Diğer

22 Ocak 2024

Maçtan beş saat kadar önce spor kamuoyundaki genel düşünce Galatasaray'ın Trabzonspor karşılaşmasında oldukça zorlanacağıydı. Hatta Fenerbahçe'yle iki olan puan farkının daha da açılabileceğini düşünenlerin sayısı hiç de az değildi. Ancak bu gerçekleşmedi.

Galatasaraylılar ise çok telaffuz etmeseler de Okan Buruk'un "büyük maç" stratejilerine güveniyorlardı. Haksız da çıkmadılar.

Galatasaray maçın başlamasıyla birlikte Okan Buruk'un Trabzonspor maçına ilişkin hazırladığı özel stratejiler sayesinde ilk saniyeden itibaren hemen direksiyon koltuğuna oturdu ve üç değişiklik birden yaptığı 76'ncı dakikaya kadar üç gol bularak maçı kopardı. Öyle ki 76'ncı dakikada Kerem Demirbay'ın yerini Berkan Kutlu, Lucas Torreira'nın Tanguy Ndombélé, Kaan Ayhan'ın da Tetê'ye bıraktığı ana kadar Trabzonspor'un Galatasaray kalesine çektiği tek isabetli şut yoktu. (OPTA'ya göre de Trabzonspor'un bir isabetli şutu vardı. Bu konuyu tartışma bölümünde ele alacağım.)

Bu veriler ve skor bizi Okan Buruk'un maç stratejisine götürüyor. Ancak bu alt başlığa girmeden önce Abdullah Avcı'nın stratejisinden bahsetmek istiyorum.

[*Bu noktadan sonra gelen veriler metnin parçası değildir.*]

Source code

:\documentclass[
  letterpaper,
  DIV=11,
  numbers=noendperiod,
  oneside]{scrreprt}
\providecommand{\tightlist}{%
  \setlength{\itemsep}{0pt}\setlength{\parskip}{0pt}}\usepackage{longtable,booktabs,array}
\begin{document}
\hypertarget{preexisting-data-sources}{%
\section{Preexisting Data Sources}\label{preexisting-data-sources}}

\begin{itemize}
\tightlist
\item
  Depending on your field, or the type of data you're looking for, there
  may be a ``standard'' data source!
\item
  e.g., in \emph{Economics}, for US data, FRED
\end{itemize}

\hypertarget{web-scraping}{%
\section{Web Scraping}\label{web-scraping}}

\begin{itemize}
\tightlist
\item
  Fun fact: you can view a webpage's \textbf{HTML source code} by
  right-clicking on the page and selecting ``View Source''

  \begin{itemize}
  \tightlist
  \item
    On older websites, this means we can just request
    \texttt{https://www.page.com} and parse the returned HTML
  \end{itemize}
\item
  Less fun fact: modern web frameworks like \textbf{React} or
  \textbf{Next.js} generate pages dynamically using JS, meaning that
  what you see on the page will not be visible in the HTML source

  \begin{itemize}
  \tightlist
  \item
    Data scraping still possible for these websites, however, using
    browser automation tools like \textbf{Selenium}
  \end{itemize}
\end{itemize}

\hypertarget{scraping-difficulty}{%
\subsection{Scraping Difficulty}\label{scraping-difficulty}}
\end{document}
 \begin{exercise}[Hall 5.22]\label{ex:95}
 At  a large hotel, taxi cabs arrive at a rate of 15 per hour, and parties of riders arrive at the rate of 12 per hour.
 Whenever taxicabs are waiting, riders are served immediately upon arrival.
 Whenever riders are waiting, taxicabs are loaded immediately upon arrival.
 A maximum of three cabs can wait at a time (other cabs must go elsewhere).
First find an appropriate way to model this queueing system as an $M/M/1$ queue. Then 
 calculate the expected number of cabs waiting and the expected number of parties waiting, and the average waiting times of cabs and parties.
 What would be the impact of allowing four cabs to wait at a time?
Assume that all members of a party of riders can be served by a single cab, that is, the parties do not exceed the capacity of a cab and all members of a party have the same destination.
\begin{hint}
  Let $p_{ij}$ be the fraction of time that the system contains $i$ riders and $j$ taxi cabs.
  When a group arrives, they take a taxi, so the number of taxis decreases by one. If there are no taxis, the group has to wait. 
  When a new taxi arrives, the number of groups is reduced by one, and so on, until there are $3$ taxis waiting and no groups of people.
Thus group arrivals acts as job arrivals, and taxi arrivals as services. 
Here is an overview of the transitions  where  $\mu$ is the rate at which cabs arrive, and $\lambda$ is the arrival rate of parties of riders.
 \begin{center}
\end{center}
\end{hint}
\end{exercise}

Bu niçin önemli? Şundan, Abdullah Avcı da Okan Buruk gibi büyük maçlara özel stratejilerle hazırlanan bir teknik direktör. (Nitekim bu özelliği sayesinde ligin ilk yarısında lider Fenerbahçe'ye kendi evinde bir yenilgi yaşattı.)

Abdullah Avcı'nın Galatasaray stratejisini görebildiğim ve anlayabildiğim kadarıyla şu unsurlar oluşturuyordu:

Avcı'nın bu planı çalıştı mı peki?

Bazıları çalıştı, bazıları ise çalışmadı. En çalışan strateji Trabzonspor'un ağırlıklı olarak kendi sağından hücum yapmasıydı. (Yayıncı kuruluşta yayınlanan OPTA verilerine ilk yarıda Trabzonspor hücumlarının yüzde 54,3'ünü kendi sağ kanadından gerçekleştirdi.)

Çalışan stratejilerden bir diğeri de yönlendirmeli baskıyla Galatasaray'ın Nelsson üzerinden oyun kurmaya zorlanmasıydı. Oyundan çıktığı 45'inci dakikaya kadar Bardakcı'nın sadece dört kez uzun top oynayabilmesini Avcı'nın bu stratejisiyle açıklayabiliriz.

Buna karşın Nelsson maç boyunca tam 15 kez uzun oynadı, bunların beşinde başarılı oldu. (İç sahada oynanan son karşılaşma olan Kayserispor maçında Nelsson sekiz kez uzun oynama fırsatı bulmuştu. Trabzonspor karşılaşmasında Nelsson'un Kayserispor maçına oranla iki kattan fazla uzun top oynamasını sadece ve sadece Avcı'nın stratejisiyle ilgili olduğunu düşünmüyorum. Bu biraz da Okan Buruk'un stratejisiyle ilintiliydi, ki biraz ileride bunu açıklamaya çalışacağım.)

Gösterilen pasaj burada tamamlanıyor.